The city first appeared in Burroughs' second Tarzan novel, The Return of Tarzan (1913).
In the works of Burroughs
As envisioned by Burroughs, Opar is a lost colony of Atlantis located deep in the jungles of Africa, in which incredible riches have been stockpiled down through the ages. The city's population exhibits extreme sexual dimorphism caused by a combination of excessive inbreeding, cross-breeding with apes, and selective culling of offspring. Consequently, female Oparians appear perfectly human, while male Oparians are apelike brutes. The ruler and high priestess of the city is Queen La, who on her first encounter with Tarzan falls in love with him, and subsequently carries a torch for him. Tarzan, already committed to Jane Porter, spurns her advances, thus endangering his own life, as the religion of Opar condones human sacrifice. Yet he returns to the lost city time and again to replenish his personal wealth from its hoarded treasure.
After its initial appearance in Burroughs's second Tarzan novel, The Return of Tarzan (1913), Opar is revisited in the fifth, Tarzan and the Jewels of Opar (1916); the ninth, Tarzan and the Golden Lion (1923); and the fourteenth, Tarzan the Invincible (1930). Exiles from Opar also appear in Burroughs' 1936 juvenile story "Tarzan and the Tarzan Twins, with Jad-Bal-Ja, the Golden Lion" (later published as the second part of Tarzan and the Tarzan Twins in 1963). The events of this story occur between those of the ninth and fourteenth Tarzan novels.
Hints at the nature and origins of Opar appear in Philip José Farmer's fictional biography Tarzan Alive: A Definitive Biography of Lord Greystoke (1972). This book attempts to add a high degree of realism and plausibility to the Tarzan stories, including references to Opar.

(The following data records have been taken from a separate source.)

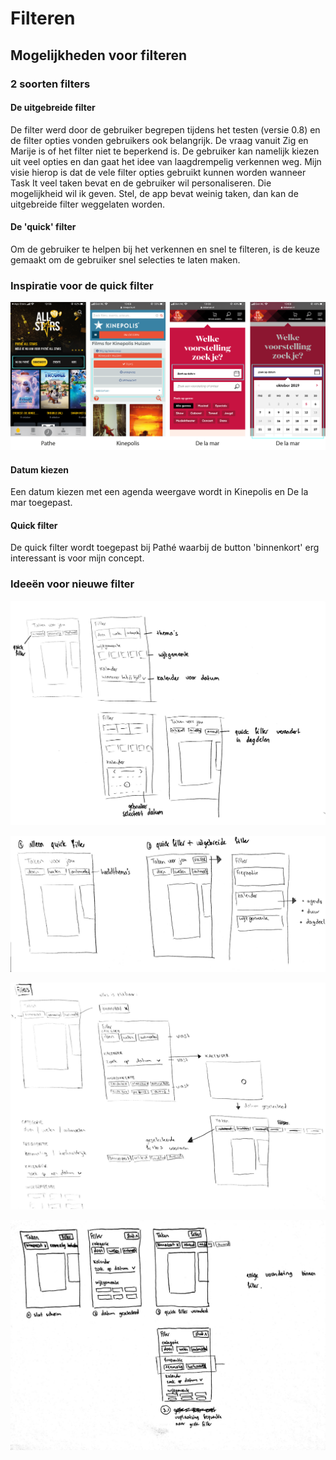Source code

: # Filteren

## Mogelijkheden voor filteren

### 2 soorten filters

#### De uitgebreide filter

De filter werd door de gebruiker begrepen tijdens het testen \(versie 0.8\) en de filter opties vonden gebruikers ook belangrijk. De vraag vanuit Zig en Marije is of het filter niet te beperkend is. De gebruiker kan namelijk kiezen uit veel opties en dan gaat het idee van laagdrempelig verkennen weg. Mijn visie hierop is dat de vele filter opties gebruikt kunnen worden wanneer Task It veel taken bevat en de gebruiker wil personaliseren. Die mogelijkheid wil ik geven. Stel, de app bevat weinig taken, dan kan de uitgebreide filter weggelaten worden.

#### De 'quick' filter

Om de gebruiker te helpen bij het verkennen en snel te filteren, is de keuze gemaakt om de gebruiker snel selecties te laten maken.

### Inspiratie voor de quick filter

![Inspiratie voor filters](../../.gitbook/assets/inspiratie-filters-1-01.png)

#### Datum kiezen

Een datum kiezen met een agenda weergave wordt in Kinepolis en De la mar toegepast. 

#### Quick filter

De quick filter wordt toegepast bij Pathé waarbij de button 'binnenkort' erg interessant is voor mijn concept.

### Ideeën voor nieuwe filter

![Combinatie van quick filter en uitgebreide filter](../../.gitbook/assets/schets-filter-1.JPG)

![Alleen quick filter of quick filter met hoofd thema&apos;s en uitgebreide filter](../../.gitbook/assets/schets-filter-2.JPG)

![Alle filter opties zijn klikbaar. Binnenkort, frequentie &amp; dagdeel kunnen in de quick filter](../../.gitbook/assets/schets-filter-3.JPG)

![Volgorde van een datum instellen](../../.gitbook/assets/schets-filter-4.JPG)

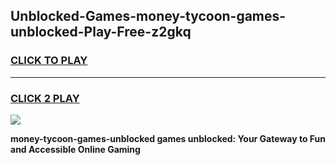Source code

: 
## Unblocked-Games-money-tycoon-games-unblocked-Play-Free-z2gkq
<h3>
<a href="https://premium76.site?title=money-tycoon-games-unblocked&ref=21A">CLICK TO PLAY</a></h3>
<hr>

<h3>
<a href="https://premium76.site?title=money-tycoon-games-unblocked&ref=21A">CLICK 2 PLAY</a>
  
</h3>

<a href="https://premium76.site?title=money-tycoon-games-unblocked&ref=21A"><img src="https://clearcache.store/games.png"></a>


**money-tycoon-games-unblocked games unblocked: Your Gateway to Fun and Accessible Online Gaming**
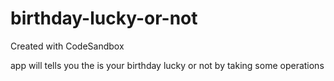 # birthday-lucky-or-not
Created with CodeSandbox

app will tells you the is your birthday lucky or not by taking some operations
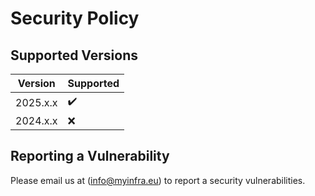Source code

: # Security Policy

## Supported Versions

| Version  | Supported          |
| -------- | ------------------ |
| 2025.x.x | :heavy_check_mark: |
| 2024.x.x | :x:                |


## Reporting a Vulnerability

Please email us at (info@myinfra.eu) to report a security vulnerabilities.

Farmer conjectures on the inhabitants of Opar, and even goes to suggest that the city's populace was on the verge of extinction at the time of the events in the original Tarzan novels. As Edgar Rice Burroughs made clear, there had been cross-breeding with the caveman-like "great ape" humanoids and the adoption of that animalistic language. Farmer continues the line of thinking, suggesting that a social desire for perfectly beautiful female babies and perfectly brutish male babies, perhaps coupled with infanticide, led to fatal decline of an already benighted city. The novel also relates events after the Tarzan books, including the ultimate fate of Opar. Tarzan himself returns to Opar, finds it empty or abandoned, tours the ruins, and (out of respect) decides to hide the city from modern curiosity by diverting a river to bury it in sediment.
Opar is also the eponymous setting of Farmer's novels Hadon of Ancient Opar (1974) and Flight to Opar (1976), which focus on the ancient history of the city some 10,000 years in the past. In Farmer's vision, the interior of Africa was then occupied by two huge linked inland seas, which were the cradle of a pre-Egyptian civilization called Khokarsa. This primeval empire was based on an island in the more northern sea, taken to be Atlantis in the Tarzan books; the city of Opar, located on the more southerly sea, is portrayed as having been a small backwater in the Khokarsan realm.
Farmer's novels mix in characters from the Tarzan series and H. Rider Haggard's Allan Quatermain series. Specifically, he strongly hints that the character Sahhindar—alias of the time traveler John Gribardsun from his novel Time's Last Gift—is in fact Tarzan himself, while the characters Lalia and Paga are his versions of Haggard's Laleela and Pag.[1]
While Farmer wrote only two finished Opar novels, he originally planned to continue the series, and in fact left two incomplete Opar works: the novel The Song of Kwasin and novella "Kwasin and the Bear God". Both were later completed by Christopher Paul Carey (known best for his work on the Pathfinder Roleplaying Game), and later the novels were all compiled into the omnibus Gods of Opar.
Carey went on to write an original Opar novella, a prequel called Exiles of Kho (2012). This provided the groundwork for his own continuations of Farmer's Ancient Opar series, which include the novellas Hadon, King of Opar (2015) and Blood of Ancient Opar (2016).
Opar has also appeared in some of the television series based on the Tarzan books. Most notably it appeared in the Disney TV adaptation, with La still ruling. However, the city's populace are humanoid leopards called the Leopard Men, who act as La's soldiers and servants. The Leopard Men are distantly based on the Leopard Society, a historical West African cult that Edgar Rice Burroughs had fictionalized in the non-Opar Tarzan novel Tarzan and the Leopard Men (1935). When La's sceptre is destroyed, the Leopard Men revert into their original leopard forms, La disintegrates into dust and Opar crumbles into oblivion. Even after the release of the Leopard Men, La's spirit possesses Jane and she (briefly) revives the city and creates statue warriors until Tarzan and a native African shaman interfere. Opar is again destroyed and La's ghost is condemned to be trapped inside a rat's body.